** Source material follows **
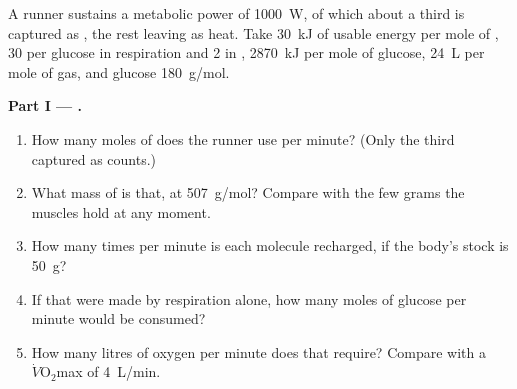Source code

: \begin{problem}
\label{pb:g12:respiration-fermentation:1}
A runner sustains a metabolic power of \qty{1000}{W}, of which about
a third is captured as , the rest leaving as heat. Take
\qty{30}{kJ} of usable energy per mole of , 30  per glucose in
respiration and 2 in , \qty{2870}{kJ} per mole of glucose,
\qty{24}{L} per mole of gas, and glucose \qty{180}{g/mol}.

\medskip
\noindent\textbf{Part I --- .}
\begin{enumerate}
  \item How many moles of  does the runner use per minute?
        (Only the third captured as  counts.)
  \item What mass of  is that, at \qty{507}{g/mol}? Compare with the
        few grams the muscles hold at any moment.
  \item How many times per minute is each  molecule recharged, if
        the body's stock is \qty{50}{g}?
  \item If that  were made by respiration alone, how many moles of
        glucose per minute would be consumed?
  \item How many litres of oxygen per minute does that require?
        Compare with a $\dot V\!\mathrm{O_2}$max of \qty{4}{L/min}.
\end{enumerate}


\end{problem}
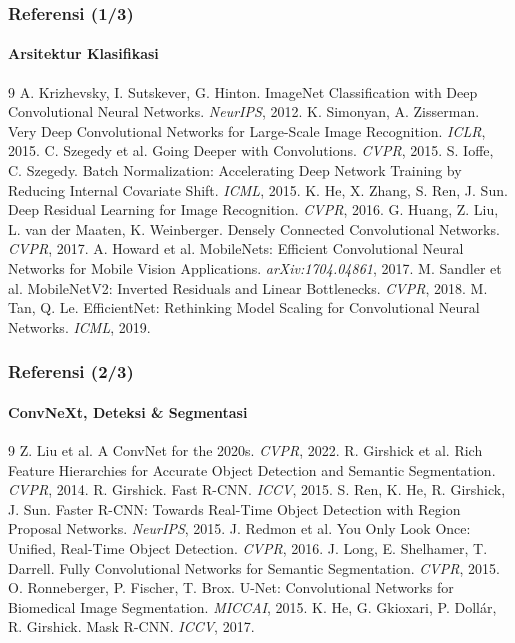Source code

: \documentclass[t,aspectratio=169,xcolor=dvipsnames]{beamer}
\begin{document}
\begin{frame}
    \frametitle{Referensi (1/3)}
    \framesubtitle{Arsitektur Klasifikasi}
    \scriptsize
    \begin{thebibliography}{9}
         A. Krizhevsky, I. Sutskever, G. Hinton. ImageNet Classification with Deep Convolutional Neural Networks. \textit{NeurIPS}, 2012.
         K. Simonyan, A. Zisserman. Very Deep Convolutional Networks for Large-Scale Image Recognition. \textit{ICLR}, 2015.
         C. Szegedy et al. Going Deeper with Convolutions. \textit{CVPR}, 2015.
         S. Ioffe, C. Szegedy. Batch Normalization: Accelerating Deep Network Training by Reducing Internal Covariate Shift. \textit{ICML}, 2015.
         K. He, X. Zhang, S. Ren, J. Sun. Deep Residual Learning for Image Recognition. \textit{CVPR}, 2016.
         G. Huang, Z. Liu, L. van der Maaten, K. Weinberger. Densely Connected Convolutional Networks. \textit{CVPR}, 2017.
         A. Howard et al. MobileNets: Efficient Convolutional Neural Networks for Mobile Vision Applications. \textit{arXiv:1704.04861}, 2017.
         M. Sandler et al. MobileNetV2: Inverted Residuals and Linear Bottlenecks. \textit{CVPR}, 2018.
         M. Tan, Q. Le. EfficientNet: Rethinking Model Scaling for Convolutional Neural Networks. \textit{ICML}, 2019.
    \end{thebibliography}
\end{frame}

\begin{frame}
    \frametitle{Referensi (2/3)}
    \framesubtitle{ConvNeXt, Deteksi \& Segmentasi}
    \scriptsize
    \begin{thebibliography}{9}
         Z. Liu et al. A ConvNet for the 2020s. \textit{CVPR}, 2022.
         R. Girshick et al. Rich Feature Hierarchies for Accurate Object Detection and Semantic Segmentation. \textit{CVPR}, 2014.
         R. Girshick. Fast R-CNN. \textit{ICCV}, 2015.
         S. Ren, K. He, R. Girshick, J. Sun. Faster R-CNN: Towards Real-Time Object Detection with Region Proposal Networks. \textit{NeurIPS}, 2015.
         J. Redmon et al. You Only Look Once: Unified, Real-Time Object Detection. \textit{CVPR}, 2016.
         J. Long, E. Shelhamer, T. Darrell. Fully Convolutional Networks for Semantic Segmentation. \textit{CVPR}, 2015.
         O. Ronneberger, P. Fischer, T. Brox. U-Net: Convolutional Networks for Biomedical Image Segmentation. \textit{MICCAI}, 2015.
         K. He, G. Gkioxari, P. Dollár, R. Girshick. Mask R-CNN. \textit{ICCV}, 2017.
    \end{thebibliography}
\end{frame}
\end{document}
** End of Source material **
◆ Problem details
Look through the entries. Copy out each line with "ICML" in it.

◆ Task output
         S. Ioffe, C. Szegedy. Batch Normalization: Accelerating Deep Network Training by Reducing Internal Covariate Shift. \textit{ICML}, 2015.
         M. Tan, Q. Le. EfficientNet: Rethinking Model Scaling for Convolutional Neural Networks. \textit{ICML}, 2019.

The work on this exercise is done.